Chill out - I wasn't insulting your beloved AMD, I was just explaining why increasing the number of transistors neccesarily leads to a larger die size
A more modular design will always come with a related cost in transistors, since an increased amount of control logic is required to connect the various modular units efficiently (I'll explain this in more depth shortly). The reason for taking a more modular approach is, as always, to improve scalability (e.g. to allow you to increase the number of SPs while maintaining as close to a linear performance increase as you can). This idea of increased modularity improving scalability is a general data-flow efficiency concept that reaches far outside the design of semiconductors.
---------
Anyway, getting back to why a more modular design costs extra transistors: Cypress and Barts both have two "RPEs" (render and processing engines), which are a modular block of SIMDs, TMUs, local cache and data-share logic (see pic below). Each of these has its own dispatch processor and modular cache. To link the two RPEs, a "global data share" is required, which like anything else on the die, costs transistors. My understanding is that Cayman has
three RPEs (up from two on Barts and Cypress). To link the three blocks it is neccesary to
at least increase the amount of "global data share" logic by a factor of two (one data share to link block1 to block2, and one to link block2 to block3). So, you're seeing a 50% increase in the number of RPEs for a 100% increase in the number of transistors that connect them.
Secondly: Consider that, in comparison to Cypress, each SPU now only has 4 SPs instead of 5. Each SPU has associated with it some control logic to link it to the rest of the SIMD core. So, in Cypress you have five SPs for every chunk of control logic, whereas in Cayman you have four. So, for a fixed total number of SPs (say 1600) you have more pieces of local (intra-SIMD) control logic in the Cayman design than in Cypress (400 instead of 320).
[Barts core]
I'm not going to argue rumour-by-rumour, they change every day. As I understand it, Cayman has (natively) 1680 SPs, 96TMUs, and 48ROPs, arranged into three RPEs (with 560SP/32TMU/16ROP in each RPE - just like Barts). Perhaps if the rumours of yield issues are correct then we could see some of the SIMD cores disabled to account for manufacturing errors (which could account for the 1536 number), but deactivating these clusters would not reduce the overall die size.

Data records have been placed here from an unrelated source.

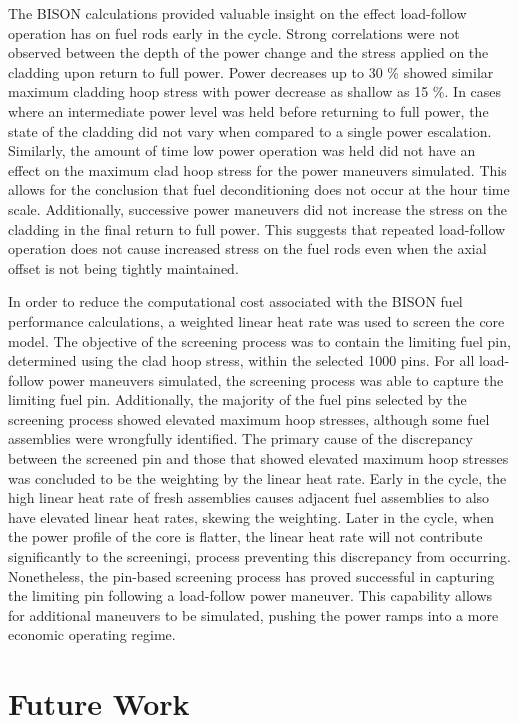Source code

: \documentclass[edeposit,fullpage,11pt]{uiucthesis2009}
\begin{document}
The BISON calculations provided valuable insight on the effect load-follow operation has on fuel rods early in the cycle.
Strong correlations were not observed between the depth of the power change and the stress applied on the cladding upon return to full power.
Power decreases up to 30 \% showed similar maximum cladding hoop stress with power decrease as shallow as 15 \%.
In cases where an intermediate power level was held before returning to full power, the state of the cladding did not vary when compared to a single power escalation.
Similarly, the amount of time low power operation was held did not have an effect on the maximum clad hoop stress for the power maneuvers simulated.
This allows for the conclusion that fuel deconditioning does not occur at the hour time scale.
Additionally, successive power maneuvers did not increase the stress on the cladding in the final return to full power.
This suggests that repeated load-follow operation does not cause increased stress on the fuel rods even when the axial offset is not being tightly maintained.

In order to reduce the computational cost associated with the BISON fuel performance calculations, a weighted linear heat rate was used to screen the core model.
The objective of the screening process was to contain the limiting fuel pin, determined using the clad hoop stress, within the selected 1000 pins.
For all load-follow power maneuvers simulated, the screening process was able to capture the limiting fuel pin.
Additionally, the majority of the fuel pins selected by the screening process showed elevated maximum hoop stresses, although some fuel assemblies were wrongfully identified.
The primary cause of the discrepancy between the screened pin and those that showed elevated maximum hoop stresses was concluded to be the weighting by the linear heat rate.
Early in the cycle, the high linear heat rate of fresh assemblies causes adjacent fuel assemblies to also have elevated linear heat rates, skewing the weighting. 
Later in the cycle, when the power profile of the core is flatter, the linear heat rate will not contribute significantly to the screeningi, process preventing this discrepancy from occurring. 
Nonetheless, the pin-based screening process has proved successful in capturing the limiting pin following a load-follow power maneuver. 
This capability allows for additional maneuvers to be simulated, pushing the power ramps into a more economic operating regime.

\section{Future Work}
\end{document}
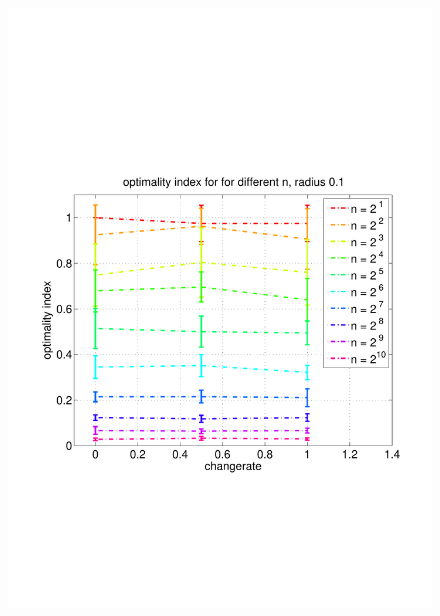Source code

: \documentclass[11pt]{article}
\begin{document}
\begin{figure}
	\includegraphics[width=\linewidth]{../../code/data/2014_12_12_00_55_41/figure_7}
\end{figure}
\end{document}
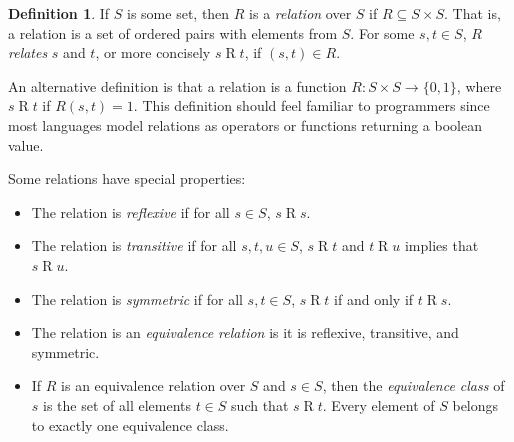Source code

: \documentclass[headsepline,bibliography=totoc]{scrreport}
\theoremstyle{definition}
\theoremstyle{definition}
\newtheorem{definition}{Definition}[chapter]
\theoremstyle{definition}
\begin{document}
\begin{definition}\label{relationdef} If $S$ is some set, then $R$ is a \emph{relation} over $S$ if $R\subseteq S\times S$. That is, a relation is a set of ordered pairs with elements from $S$. For some $s, t\in S$, $R$ \emph{relates} $s$ and $t$, or more concisely $s\mathrel{R}t$, if $(s, t)\in R$.

An alternative definition is that a relation is a function $R\colon S\times S \rightarrow \{0, 1\}$, where $s\mathrel{R}t$ if $R(s, t)=1$. This definition should feel familiar to programmers since most languages model relations as operators or functions returning a boolean value.

Some relations have special properties:
\begin{itemize}
\item The relation is \emph{reflexive} if for all $s\in S$, $s\mathrel{R}s$.
\item The relation is \emph{transitive} if for all $s, t, u\in S$, $s\mathrel{R}t$ and $t\mathrel{R}u$ implies that $s\mathrel{R}u$.
\item The relation is \emph{symmetric} if for all $s, t\in S$, $s\mathrel{R}t$ if and only if $t\mathrel{R}s$.
\item The relation is an \emph{equivalence relation} is it is reflexive, transitive, and symmetric.
\item If $R$ is an equivalence relation over $S$ and $s\in S$, then the \emph{equivalence class} of $s$ is the set of all elements $t\in S$ such that $s\mathrel{R}t$. Every element of $S$ belongs to exactly one equivalence class.
\end{itemize}
\end{definition}
\end{document}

I said that there is a strict limit on the number of TRANSISTORS you can fit in a given area on a given process, not "shaders". But there is no dramatic change in the architecture from Cypress to Caymann, and so no reason that transistor density will have improved dramatically either. It's also very reasonable to assume that the transistor density will continue to be better than Nvidia's GTX580 (since their architecture has not changed dramatically either).
Your opinion of "what should be easy a year later" is utterly irrelevant. These considerations should be made based on the semiconductor physics, and the logic of GPU design, not on your personal perception of how GPUs have improved historically.
The only problem with this post is, none of its relevant, and thats a real shame, because it was really quite long.
You're ignoring so many key factors as to make everything you said irrelevant.
lets take your analogy for example, 100 soliders, 10 groups of 10, on commanding officer, thats great.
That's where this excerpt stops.